Fradkin, Tseytlin, Quantum String Theory Effective Action.pdf ...
Fradkin, Tseytlin, Quantum String Theory Effective Action.pdf. Fradkin, Tseytlin, Quantum String Theory Effective Action.pdf. Open. Extract. Open with. Sign In.

Ball v. Madigan 037 Memorandum Opinion and Order.pdf ...
LISA M. MADIGAN, Attorney General ). of Illinois, CHARLES W. SCHOLZ, ). Chairman, Illinois Board of Elections, ). ERNEST L. GOWEN, Vice Chairman, ).

Summarizing and Mining Skewed Data Streams - DIMACS - Rutgers ...
ces. In Workshop on data mining in resource constrained en- vironments at SIAM Intl Conf on Data mining, 2004. [33] E. Kohler, J. Li, V. Paxson, and S. Shenker.

David Roth Terminal Project, Spring 2007 - Scholars' Bank - University ...
Jun 2, 2007 - specialty walking and running retailers, locations on the. University of ...... Sidewalks at the edge of busy streets with telephone poles taking up.

David Roth Terminal Project, Spring 2007 - Scholars' Bank - University ...
Jun 2, 2007 - 8 Stinson, Monique A. and Bhat, Chandra R. A Comparison of the Route ...... traffic - cell phone use in cars - parking on right hand side of bike ...

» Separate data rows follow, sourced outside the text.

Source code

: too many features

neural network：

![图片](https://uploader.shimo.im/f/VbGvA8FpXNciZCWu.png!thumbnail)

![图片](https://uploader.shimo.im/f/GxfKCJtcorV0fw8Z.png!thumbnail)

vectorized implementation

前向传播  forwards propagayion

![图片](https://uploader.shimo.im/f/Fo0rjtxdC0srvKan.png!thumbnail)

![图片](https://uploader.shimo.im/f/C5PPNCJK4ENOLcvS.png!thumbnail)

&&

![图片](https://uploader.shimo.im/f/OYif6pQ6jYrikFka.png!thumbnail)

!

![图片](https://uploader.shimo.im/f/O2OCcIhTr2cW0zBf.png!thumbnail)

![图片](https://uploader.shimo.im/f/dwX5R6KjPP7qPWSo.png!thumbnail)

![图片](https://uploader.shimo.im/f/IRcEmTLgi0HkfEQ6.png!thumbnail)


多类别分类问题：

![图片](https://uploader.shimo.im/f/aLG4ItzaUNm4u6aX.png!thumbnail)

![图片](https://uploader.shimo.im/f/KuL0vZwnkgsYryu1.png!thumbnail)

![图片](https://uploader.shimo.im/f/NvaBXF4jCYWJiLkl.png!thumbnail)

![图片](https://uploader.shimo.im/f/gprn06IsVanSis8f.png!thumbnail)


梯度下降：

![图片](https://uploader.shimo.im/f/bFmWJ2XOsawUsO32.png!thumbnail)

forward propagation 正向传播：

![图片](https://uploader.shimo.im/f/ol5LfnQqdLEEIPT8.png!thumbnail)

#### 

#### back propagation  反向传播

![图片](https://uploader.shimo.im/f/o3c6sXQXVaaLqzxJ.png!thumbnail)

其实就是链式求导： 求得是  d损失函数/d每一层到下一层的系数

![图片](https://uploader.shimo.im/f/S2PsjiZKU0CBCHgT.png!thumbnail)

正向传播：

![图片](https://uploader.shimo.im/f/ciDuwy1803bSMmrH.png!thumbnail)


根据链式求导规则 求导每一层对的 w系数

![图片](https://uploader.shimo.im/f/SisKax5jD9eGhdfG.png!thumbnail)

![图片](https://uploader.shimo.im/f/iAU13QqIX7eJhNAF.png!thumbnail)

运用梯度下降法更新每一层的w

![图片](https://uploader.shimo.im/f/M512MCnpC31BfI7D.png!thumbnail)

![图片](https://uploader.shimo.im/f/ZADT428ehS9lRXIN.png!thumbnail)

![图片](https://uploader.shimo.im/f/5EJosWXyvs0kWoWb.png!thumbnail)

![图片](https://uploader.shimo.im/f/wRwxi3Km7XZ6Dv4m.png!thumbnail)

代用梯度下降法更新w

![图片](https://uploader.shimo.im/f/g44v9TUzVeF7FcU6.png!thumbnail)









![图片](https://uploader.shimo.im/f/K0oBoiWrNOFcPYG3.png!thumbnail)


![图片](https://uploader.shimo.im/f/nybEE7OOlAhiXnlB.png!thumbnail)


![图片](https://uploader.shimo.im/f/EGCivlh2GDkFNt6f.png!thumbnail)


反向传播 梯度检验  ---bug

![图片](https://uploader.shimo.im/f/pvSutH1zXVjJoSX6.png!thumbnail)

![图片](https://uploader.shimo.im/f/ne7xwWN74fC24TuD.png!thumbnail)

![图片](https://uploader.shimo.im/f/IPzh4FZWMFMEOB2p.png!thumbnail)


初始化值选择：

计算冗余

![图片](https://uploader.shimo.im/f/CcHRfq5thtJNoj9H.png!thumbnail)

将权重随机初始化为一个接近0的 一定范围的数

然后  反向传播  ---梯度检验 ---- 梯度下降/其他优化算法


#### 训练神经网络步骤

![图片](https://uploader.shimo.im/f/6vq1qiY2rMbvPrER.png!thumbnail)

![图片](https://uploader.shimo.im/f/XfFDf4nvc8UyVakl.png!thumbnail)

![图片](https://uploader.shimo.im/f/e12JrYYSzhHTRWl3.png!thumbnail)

Private Browsing: an Inquiry on Usability and ... - Rutgers WINLAB
having inaccurate mental models of the software and ordi- nary users were reluctant to ...... http://support.apple.com/kb/ph5000, 2014. [16] D. J. Ohana and N.

rutgers new brunswick map pdf
There was a problem previewing this document. Retrying... Download. Connect more apps... Try one of the apps below to open or edit this item. rutgers new brunswick map pdf. rutgers new brunswick map pdf. Open. Extract. Open with. Sign In. Main menu.

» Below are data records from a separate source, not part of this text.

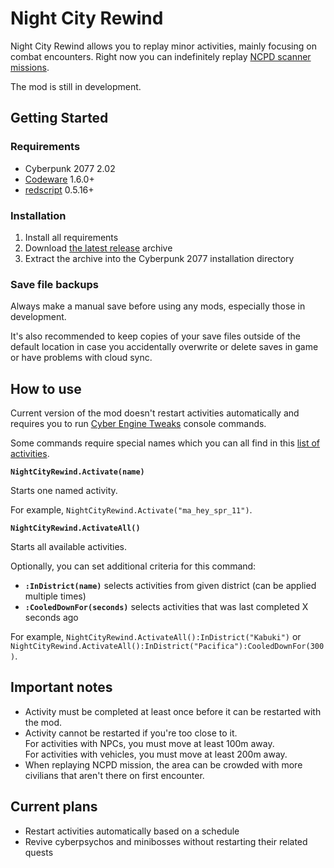 # Night City Rewind

Night City Rewind allows you to replay minor activities, mainly focusing on combat encounters.
Right now you can indefinitely replay [NCPD scanner missions](https://github.com/psiberx/cp2077-rewind/wiki/Activities).

The mod is still in development.

## Getting Started

### Requirements

- Cyberpunk 2077 2.02
- [Codeware](https://github.com/psiberx/cp2077-codeware) 1.6.0+
- [redscript](https://github.com/jac3km4/redscript) 0.5.16+

### Installation

1. Install all requirements
2. Download [the latest release](https://github.com/psiberx/cp2077-rewind/releases) archive
3. Extract the archive into the Cyberpunk 2077 installation directory

### Save file backups

Always make a manual save before using any mods, especially those in development.

It's also recommended to keep copies of your save files outside of the default location 
in case you accidentally overwrite or delete saves in game or have problems with cloud sync.

## How to use

Current version of the mod doesn't restart activities automatically and requires you 
to run [Cyber Engine Tweaks](https://github.com/yamashi/CyberEngineTweaks) console commands.

Some commands require special names which you can all find in this 
[list of activities](https://github.com/psiberx/cp2077-rewind/wiki/Activities).

**`NightCityRewind.Activate(name)`**

Starts one named activity. 

For example, `NightCityRewind.Activate("ma_hey_spr_11")`.

**`NightCityRewind.ActivateAll()`**

Starts all available activities.

Optionally, you can set additional criteria for this command:

- **`:InDistrict(name)`** selects activities from given district (can be applied multiple times) 
- **`:CooledDownFor(seconds)`** selects activities that was last completed X seconds ago

For example, `NightCityRewind.ActivateAll():InDistrict("Kabuki")` 
or `NightCityRewind.ActivateAll():InDistrict("Pacifica"):CooledDownFor(300)`.

## Important notes

- Activity must be completed at least once before it can be restarted with the mod.
- Activity cannot be restarted if you're too close to it.  
  For activities with NPCs, you must move at least 100m away.   
  For activities with vehicles, you must move at least 200m away.
- When replaying NCPD mission, the area can be crowded with more civilians that aren't there on first encounter. 

## Current plans

- Restart activities automatically based on a schedule
- Revive cyberpsychos and minibosses without restarting their related quests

Fradkin, Palchik, Recent Developments in Conformal Invariant ...
Fradkin, Palchik, Recent Developments in Conformal Invariant Quantum Field Theory.pdf. Fradkin, Palchik, Recent Developments in Conformal Invariant ...

'12 Month EFX VPS 2' by Dmitriy Reviews
Hi, in case you've found this article it is very quite likely you have been looking for where to buy 12 Month EFX VPS 2 cheap, otherwise you were searching for 12 ... Note: This Monthly SERVER statistics report contains mostly server statistics for l

Rutgers-Newark School of Public Affairs and Administration - PPMRN
All e-mails from the system will be sent to this address. ... Phone. CAPTCHA. This question is for testing whether or not you are a human visitor and to prevent ...

Private Browsing: an Inquiry on Usability and ... - Rutgers WINLAB
computer from viewing the browsing history and other re- .... Table 1: Table shows the comparison of private browsing mode in five popular ... an Associate (two year) degree. ...... tional Science Foundation under Grant Numbers 1223977.

pdf-1374\introduction-to-management-by-rutgers-business-school ...
... of the apps below to open or edit this item. pdf-1374\introduction-to-management-by-rutgers-business-school-dept-of-management-global-business.pdf.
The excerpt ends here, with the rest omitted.